» Assignment: Report, from the records below, every line where the word "badges" appears.
*** Exercise data ***
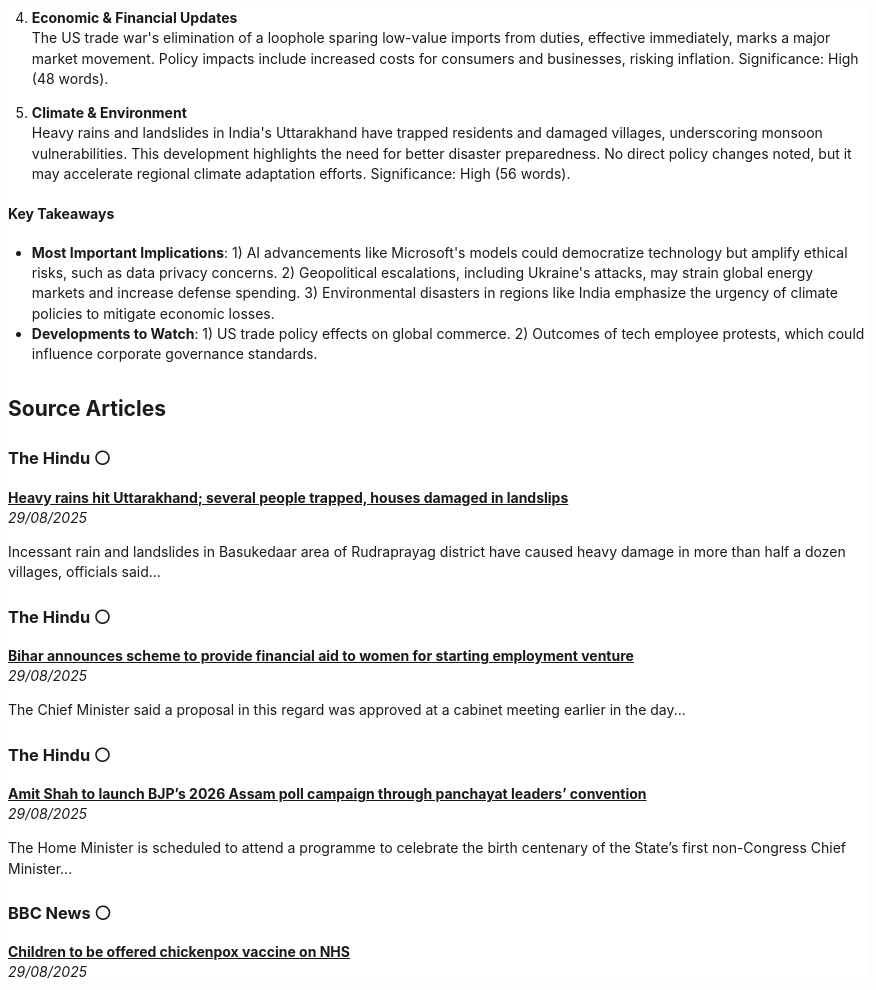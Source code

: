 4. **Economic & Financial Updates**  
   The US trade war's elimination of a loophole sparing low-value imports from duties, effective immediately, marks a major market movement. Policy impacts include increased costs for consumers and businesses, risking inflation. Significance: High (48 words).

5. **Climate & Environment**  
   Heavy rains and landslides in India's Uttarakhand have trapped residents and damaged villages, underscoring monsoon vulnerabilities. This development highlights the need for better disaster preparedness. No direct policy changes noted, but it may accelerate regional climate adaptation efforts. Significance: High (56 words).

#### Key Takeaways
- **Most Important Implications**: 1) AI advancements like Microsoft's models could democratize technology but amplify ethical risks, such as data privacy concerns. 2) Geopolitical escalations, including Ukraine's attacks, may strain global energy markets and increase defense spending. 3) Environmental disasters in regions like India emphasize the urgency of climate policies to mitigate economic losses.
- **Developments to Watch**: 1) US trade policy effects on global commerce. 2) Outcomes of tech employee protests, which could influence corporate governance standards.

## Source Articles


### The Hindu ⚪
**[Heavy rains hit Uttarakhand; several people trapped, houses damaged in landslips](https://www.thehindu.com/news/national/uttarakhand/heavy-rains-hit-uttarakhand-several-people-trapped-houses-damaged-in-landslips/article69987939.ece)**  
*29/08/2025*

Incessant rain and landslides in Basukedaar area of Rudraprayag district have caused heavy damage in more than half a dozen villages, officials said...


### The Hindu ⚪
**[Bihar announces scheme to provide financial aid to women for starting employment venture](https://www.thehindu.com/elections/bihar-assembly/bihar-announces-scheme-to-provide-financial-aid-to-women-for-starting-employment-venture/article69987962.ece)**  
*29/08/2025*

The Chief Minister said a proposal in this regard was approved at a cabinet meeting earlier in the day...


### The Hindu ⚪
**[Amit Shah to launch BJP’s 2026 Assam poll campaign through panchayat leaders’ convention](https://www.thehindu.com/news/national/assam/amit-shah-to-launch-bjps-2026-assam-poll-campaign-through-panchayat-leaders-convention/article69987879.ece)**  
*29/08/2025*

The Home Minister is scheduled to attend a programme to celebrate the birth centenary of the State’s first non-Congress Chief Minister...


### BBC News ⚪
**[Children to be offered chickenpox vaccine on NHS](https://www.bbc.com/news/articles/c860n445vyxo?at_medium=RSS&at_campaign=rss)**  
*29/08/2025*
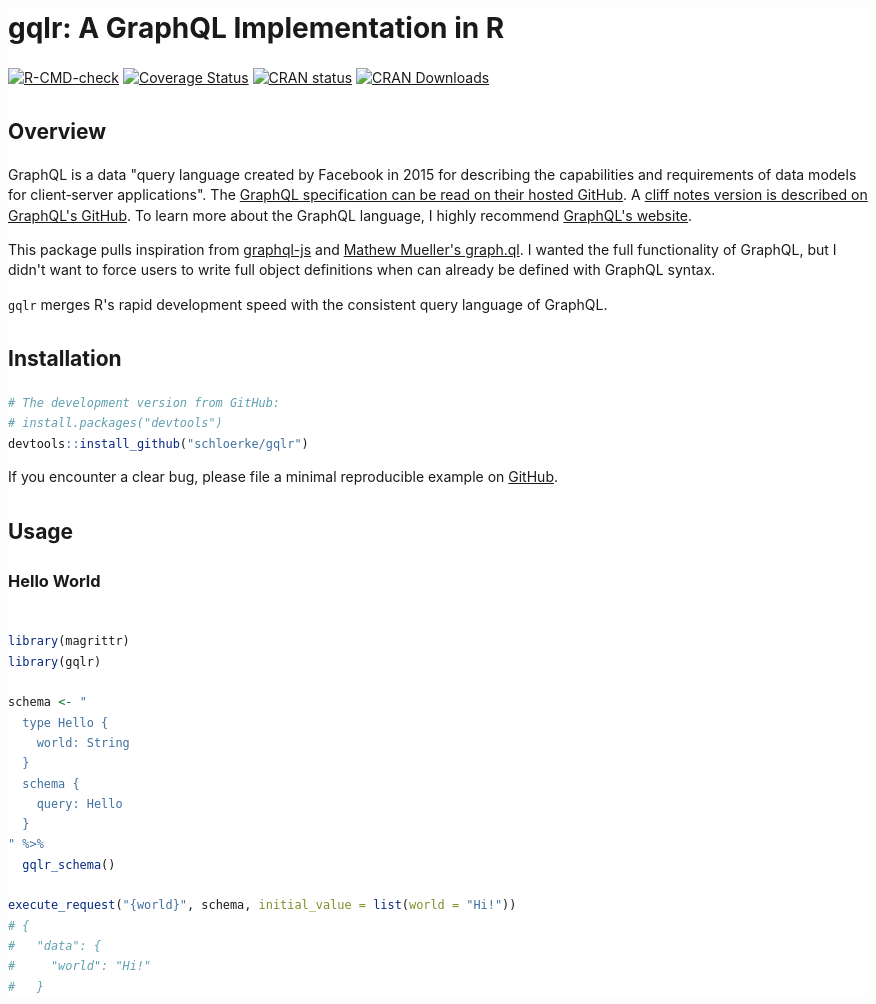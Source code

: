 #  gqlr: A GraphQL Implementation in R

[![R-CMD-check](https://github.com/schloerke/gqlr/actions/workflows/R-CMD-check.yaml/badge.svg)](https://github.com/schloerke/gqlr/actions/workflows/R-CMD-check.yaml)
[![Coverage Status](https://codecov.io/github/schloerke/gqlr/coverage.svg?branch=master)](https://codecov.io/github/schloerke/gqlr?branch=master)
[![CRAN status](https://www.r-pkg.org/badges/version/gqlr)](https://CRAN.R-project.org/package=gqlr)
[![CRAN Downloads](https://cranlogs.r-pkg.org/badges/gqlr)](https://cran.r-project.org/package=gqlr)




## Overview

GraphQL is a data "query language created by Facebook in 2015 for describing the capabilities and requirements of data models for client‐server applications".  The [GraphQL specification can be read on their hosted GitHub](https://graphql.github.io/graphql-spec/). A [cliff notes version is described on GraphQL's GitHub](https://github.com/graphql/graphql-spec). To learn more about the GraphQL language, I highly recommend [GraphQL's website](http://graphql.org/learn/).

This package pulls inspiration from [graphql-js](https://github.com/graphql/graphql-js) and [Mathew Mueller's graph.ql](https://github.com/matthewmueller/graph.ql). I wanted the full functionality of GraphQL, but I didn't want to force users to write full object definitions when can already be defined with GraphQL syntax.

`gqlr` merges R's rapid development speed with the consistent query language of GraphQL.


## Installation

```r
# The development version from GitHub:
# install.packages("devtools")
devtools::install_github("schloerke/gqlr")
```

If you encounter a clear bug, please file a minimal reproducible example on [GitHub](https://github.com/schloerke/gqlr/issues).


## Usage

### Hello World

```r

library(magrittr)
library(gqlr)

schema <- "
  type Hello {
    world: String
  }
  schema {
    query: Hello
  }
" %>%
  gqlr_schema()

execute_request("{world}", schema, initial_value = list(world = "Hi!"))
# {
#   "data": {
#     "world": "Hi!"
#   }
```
***
» Your response:
[![CRAN status](https://www.r-pkg.org/badges/version/gqlr)](https://CRAN.R-project.org/package=gqlr)
[![CRAN Downloads](https://cranlogs.r-pkg.org/badges/gqlr)](https://cran.r-project.org/package=gqlr)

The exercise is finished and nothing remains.